Schildkröten stehen ja nicht im Verdacht, besonders furchterregend zu sein. Doch diese war es: Wissenschaftler haben in Venezuela die Überreste einer Riesenschildkröte ausgegraben. Sie war eine Tonne schwer - und trug Hörner.

Heute ist die Region um die Stadt Urumaco Wüstengebiet. Vor fünf bis zehn Millionen Jahren sah es hier ganz anders aus, damals war der Norden Venezuelas eine tropische Sumpflandschaft, in der sich die sonderbarsten Lebewesen tummelten. Zu dieser nunmehr verschwundenen Tiergemeinschaft gehörten unter anderem Schlangen, Krokodile, Riesennagetiere und nicht zuletzt auch Schildkröten.
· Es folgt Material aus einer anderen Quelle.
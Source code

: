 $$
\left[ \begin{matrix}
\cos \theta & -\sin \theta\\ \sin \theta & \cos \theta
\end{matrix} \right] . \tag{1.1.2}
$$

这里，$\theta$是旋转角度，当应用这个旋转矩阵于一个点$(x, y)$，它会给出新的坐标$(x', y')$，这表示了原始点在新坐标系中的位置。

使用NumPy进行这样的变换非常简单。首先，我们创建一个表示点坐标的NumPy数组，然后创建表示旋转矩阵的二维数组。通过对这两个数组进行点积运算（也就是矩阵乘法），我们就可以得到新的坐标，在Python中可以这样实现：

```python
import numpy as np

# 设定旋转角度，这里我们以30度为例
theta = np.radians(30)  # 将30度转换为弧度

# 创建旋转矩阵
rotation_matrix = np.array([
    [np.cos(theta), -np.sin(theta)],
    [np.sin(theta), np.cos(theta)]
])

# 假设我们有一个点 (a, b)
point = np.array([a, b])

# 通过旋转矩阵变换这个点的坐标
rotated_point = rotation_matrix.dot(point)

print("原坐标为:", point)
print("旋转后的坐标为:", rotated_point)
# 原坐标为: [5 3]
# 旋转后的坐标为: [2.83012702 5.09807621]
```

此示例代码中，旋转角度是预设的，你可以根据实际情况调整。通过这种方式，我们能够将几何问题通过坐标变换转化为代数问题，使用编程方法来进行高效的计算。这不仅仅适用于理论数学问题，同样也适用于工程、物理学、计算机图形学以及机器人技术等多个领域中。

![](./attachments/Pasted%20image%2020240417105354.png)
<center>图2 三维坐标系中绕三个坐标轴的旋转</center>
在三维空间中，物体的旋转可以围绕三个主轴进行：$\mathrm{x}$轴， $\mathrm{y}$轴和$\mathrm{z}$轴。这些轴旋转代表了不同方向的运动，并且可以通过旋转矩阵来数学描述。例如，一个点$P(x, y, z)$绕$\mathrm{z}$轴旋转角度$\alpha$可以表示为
Einen besonders spektakulären Vertreter dieser Gruppe beschreiben jetzt Forscher um Marcelo Sanchez-Villagra im Fachblatt „Science Advances“.
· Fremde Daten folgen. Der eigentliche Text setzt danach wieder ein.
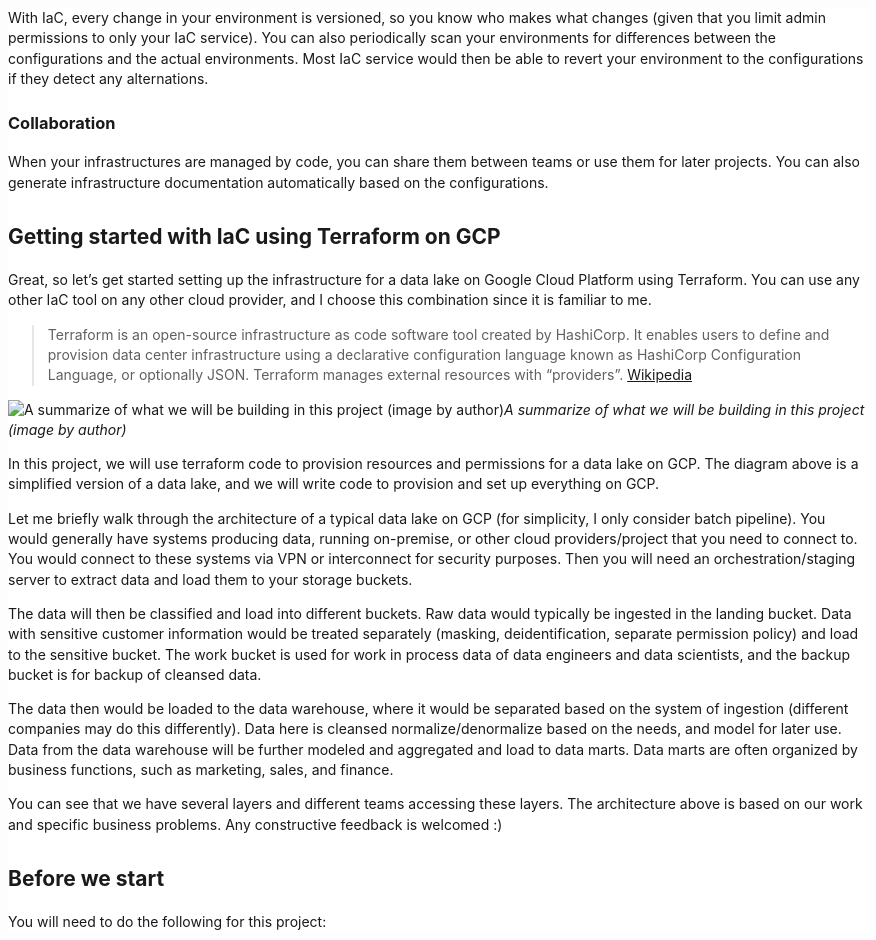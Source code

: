 With IaC, every change in your environment is versioned, so you know who makes what changes (given that you limit admin permissions to only your IaC service). You can also periodically scan your environments for differences between the configurations and the actual environments. Most IaC service would then be able to revert your environment to the configurations if they detect any alternations.

### Collaboration

When your infrastructures are managed by code, you can share them between teams or use them for later projects. You can also generate infrastructure documentation automatically based on the configurations.

## Getting started with IaC using Terraform on GCP

Great, so let’s get started setting up the infrastructure for a data lake on Google Cloud Platform using Terraform. You can use any other IaC tool on any other cloud provider, and I choose this combination since it is familiar to me.
> Terraform is an open-source infrastructure as code software tool created by HashiCorp. It enables users to define and provision data center infrastructure using a declarative configuration language known as HashiCorp Configuration Language, or optionally JSON. Terraform manages external resources with “providers”. [Wikipedia](https://en.wikipedia.org/wiki/Terraform_(software))

![A summarize of what we will be building in this project (image by author)](https://cdn-images-1.medium.com/max/5756/1*yQufnZXRxxG-fGtiV1YTqw.png)*A summarize of what we will be building in this project (image by author)*

In this project, we will use terraform code to provision resources and permissions for a data lake on GCP. The diagram above is a simplified version of a data lake, and we will write code to provision and set up everything on GCP.

Let me briefly walk through the architecture of a typical data lake on GCP (for simplicity, I only consider batch pipeline). You would generally have systems producing data, running on-premise, or other cloud providers/project that you need to connect to. You would connect to these systems via VPN or interconnect for security purposes. Then you will need an orchestration/staging server to extract data and load them to your storage buckets.

The data will then be classified and load into different buckets. Raw data would typically be ingested in the landing bucket. Data with sensitive customer information would be treated separately (masking, deidentification, separate permission policy) and load to the sensitive bucket. The work bucket is used for work in process data of data engineers and data scientists, and the backup bucket is for backup of cleansed data.

The data then would be loaded to the data warehouse, where it would be separated based on the system of ingestion (different companies may do this differently). Data here is cleansed normalize/denormalize based on the needs, and model for later use. Data from the data warehouse will be further modeled and aggregated and load to data marts. Data marts are often organized by business functions, such as marketing, sales, and finance.

You can see that we have several layers and different teams accessing these layers. The architecture above is based on our work and specific business problems. Any constructive feedback is welcomed :)

## Before we start

You will need to do the following for this project:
Der Palänotologe von der Universität Zürich hat die Überreste einer Monströsität ausgegraben, drei Meter lang und mehr als eine Tonne schwer war dieses Tier namens Stupendemys geographicus, sagt Sanchez-Villagra. „Das ist eine der größten, wenn nicht überhaupt die größte Schildkröte, die jemals existiert hat.“

Wozu diese Hörner?

Was die Forscher an ihrem Fund noch mehr überrascht hat: Die Männchen dieser Art trugen Hörner auf ihrem Panzer. Solche Unterschiede im Körperbau der Geschlechter kennt man beispielsweise von Hirschen, Antilopen, Mufflons – dass es so etwas auch bei Halswender-Schildkröten (zu denen die nun beschriebene Art gehört) gibt bzw. gab, ist neu. Was zur Frage führt: Wozu hatte Stupendemys diese Auswüche? Vermutlich setzte es sie sowohl bei Rangkämpfen wie zur Verteidigung ein, schreibt Sanchez-Villagra in seiner Studie. Also ähnlich, wie das auch bei Hirschen und Antilopen der Fall ist.
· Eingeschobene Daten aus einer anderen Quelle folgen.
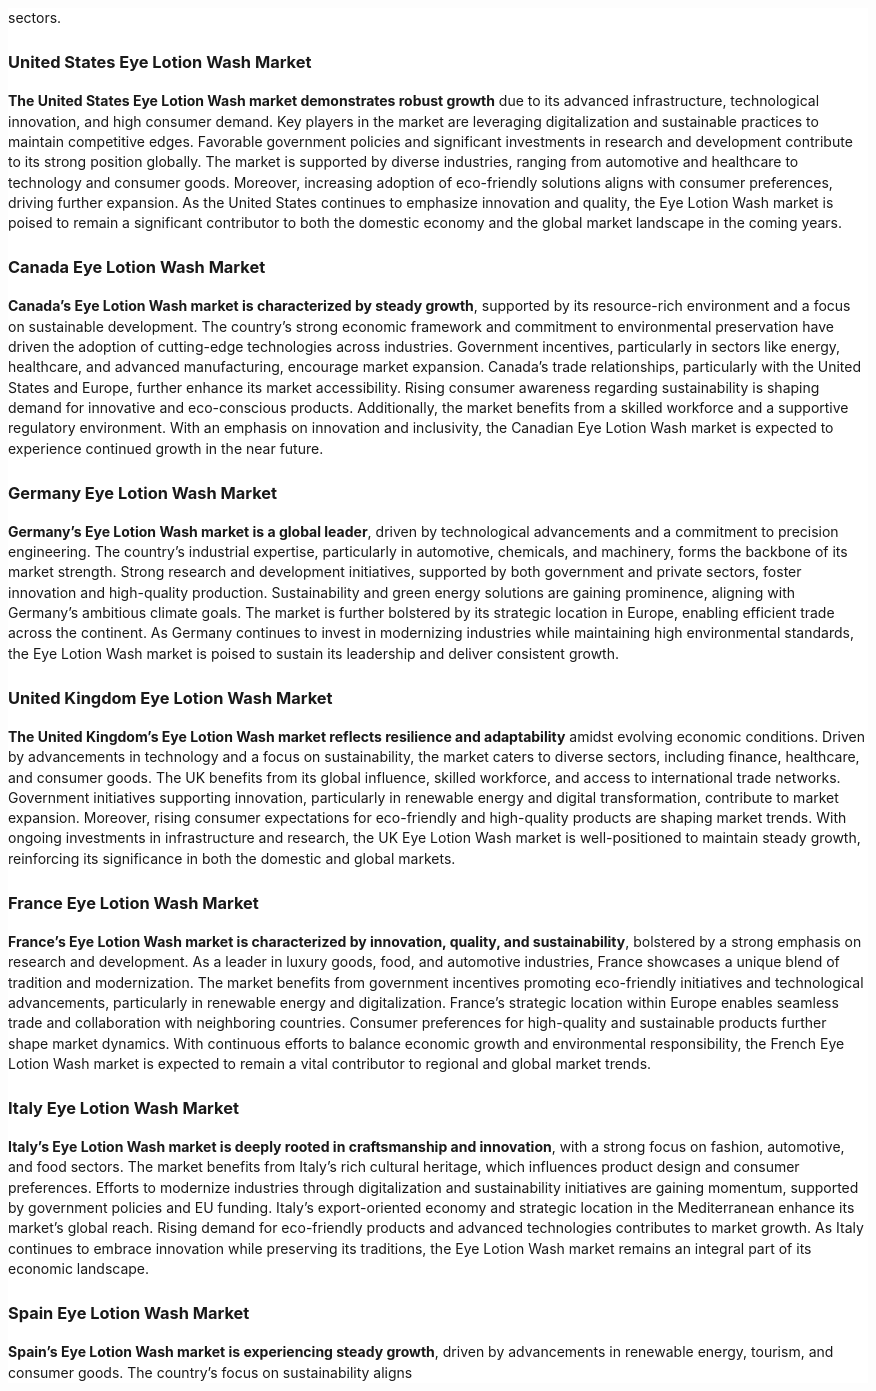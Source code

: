 sectors.</span></em></p></blockquote><h3><strong>United States Eye Lotion Wash Market</strong></h3><p><strong>The United States Eye Lotion Wash market demonstrates robust growth</strong> due to its advanced infrastructure, technological innovation, and high consumer demand. Key players in the market are leveraging digitalization and sustainable practices to maintain competitive edges. Favorable government policies and significant investments in research and development contribute to its strong position globally. The market is supported by diverse industries, ranging from automotive and healthcare to technology and consumer goods. Moreover, increasing adoption of eco-friendly solutions aligns with consumer preferences, driving further expansion. As the United States continues to emphasize innovation and quality, the Eye Lotion Wash market is poised to remain a significant contributor to both the domestic economy and the global market landscape in the coming years.</p><h3><strong>Canada Eye Lotion Wash Market</strong></h3><p><strong>Canada&rsquo;s Eye Lotion Wash market is characterized by steady growth</strong>, supported by its resource-rich environment and a focus on sustainable development. The country&rsquo;s strong economic framework and commitment to environmental preservation have driven the adoption of cutting-edge technologies across industries. Government incentives, particularly in sectors like energy, healthcare, and advanced manufacturing, encourage market expansion. Canada&rsquo;s trade relationships, particularly with the United States and Europe, further enhance its market accessibility. Rising consumer awareness regarding sustainability is shaping demand for innovative and eco-conscious products. Additionally, the market benefits from a skilled workforce and a supportive regulatory environment. With an emphasis on innovation and inclusivity, the Canadian Eye Lotion Wash market is expected to experience continued growth in the near future.</p><h3><strong>Germany Eye Lotion Wash Market</strong></h3><p><strong>Germany&rsquo;s Eye Lotion Wash market is a global leader</strong>, driven by technological advancements and a commitment to precision engineering. The country&rsquo;s industrial expertise, particularly in automotive, chemicals, and machinery, forms the backbone of its market strength. Strong research and development initiatives, supported by both government and private sectors, foster innovation and high-quality production. Sustainability and green energy solutions are gaining prominence, aligning with Germany&rsquo;s ambitious climate goals. The market is further bolstered by its strategic location in Europe, enabling efficient trade across the continent. As Germany continues to invest in modernizing industries while maintaining high environmental standards, the Eye Lotion Wash market is poised to sustain its leadership and deliver consistent growth.</p><h3><strong>United Kingdom Eye Lotion Wash Market</strong></h3><p><strong>The United Kingdom&rsquo;s Eye Lotion Wash market reflects resilience and adaptability</strong> amidst evolving economic conditions. Driven by advancements in technology and a focus on sustainability, the market caters to diverse sectors, including finance, healthcare, and consumer goods. The UK benefits from its global influence, skilled workforce, and access to international trade networks. Government initiatives supporting innovation, particularly in renewable energy and digital transformation, contribute to market expansion. Moreover, rising consumer expectations for eco-friendly and high-quality products are shaping market trends. With ongoing investments in infrastructure and research, the UK Eye Lotion Wash market is well-positioned to maintain steady growth, reinforcing its significance in both the domestic and global markets.</p><h3><strong>France Eye Lotion Wash Market</strong></h3><p><strong>France&rsquo;s Eye Lotion Wash market is characterized by innovation, quality, and sustainability</strong>, bolstered by a strong emphasis on research and development. As a leader in luxury goods, food, and automotive industries, France showcases a unique blend of tradition and modernization. The market benefits from government incentives promoting eco-friendly initiatives and technological advancements, particularly in renewable energy and digitalization. France&rsquo;s strategic location within Europe enables seamless trade and collaboration with neighboring countries. Consumer preferences for high-quality and sustainable products further shape market dynamics. With continuous efforts to balance economic growth and environmental responsibility, the French Eye Lotion Wash market is expected to remain a vital contributor to regional and global market trends.</p><h3><strong>Italy Eye Lotion Wash Market</strong></h3><p><strong>Italy&rsquo;s Eye Lotion Wash market is deeply rooted in craftsmanship and innovation</strong>, with a strong focus on fashion, automotive, and food sectors. The market benefits from Italy&rsquo;s rich cultural heritage, which influences product design and consumer preferences. Efforts to modernize industries through digitalization and sustainability initiatives are gaining momentum, supported by government policies and EU funding. Italy&rsquo;s export-oriented economy and strategic location in the Mediterranean enhance its market&rsquo;s global reach. Rising demand for eco-friendly products and advanced technologies contributes to market growth. As Italy continues to embrace innovation while preserving its traditions, the Eye Lotion Wash market remains an integral part of its economic landscape.</p><h3><strong>Spain Eye Lotion Wash Market</strong></h3><p><strong>Spain&rsquo;s Eye Lotion Wash market is experiencing steady growth</strong>, driven by advancements in renewable energy, tourism, and consumer goods. The country&rsquo;s focus on sustainability aligns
Künstlerische Rekonstruktion der Riesenschildkröte Stupendemys geographicus

Jaime Chirinos

Stupendemys geographicus

Schutz hatte das Riesenvieh tatsächlich notwendig. Die Forscher haben auf den Knochen der Schildkröte Bissspuren gefunden, die auf die Existenz eines noch bedeutend größeren Raubtiers hinweisen. Den Fossilien dieser Region nach zu urteilen, stammen sie wohl von Purussaurus – ein bis zu zwölf Meter langes Krokodil, das im späten Miozän an der Spitze der Nahrungskette stand. Bei diesem Lauerjäger musste selbst die gut gepanzerte Riesenschildkröte auf der Hut sein.

Der Zoologe Joaquin Villamil hat vor ein paar Jahren herausgefunden, dass Purussaurus auch ein Jagdmanöver beherrschte, das im Englischen als „death roll“ bezeichnet wird. Purussaurus zerteilte seine Beute, indem er sich zunächst festbiss und dann immer wieder um seine Körperachse drehte. Alligatoren machen das heute noch so.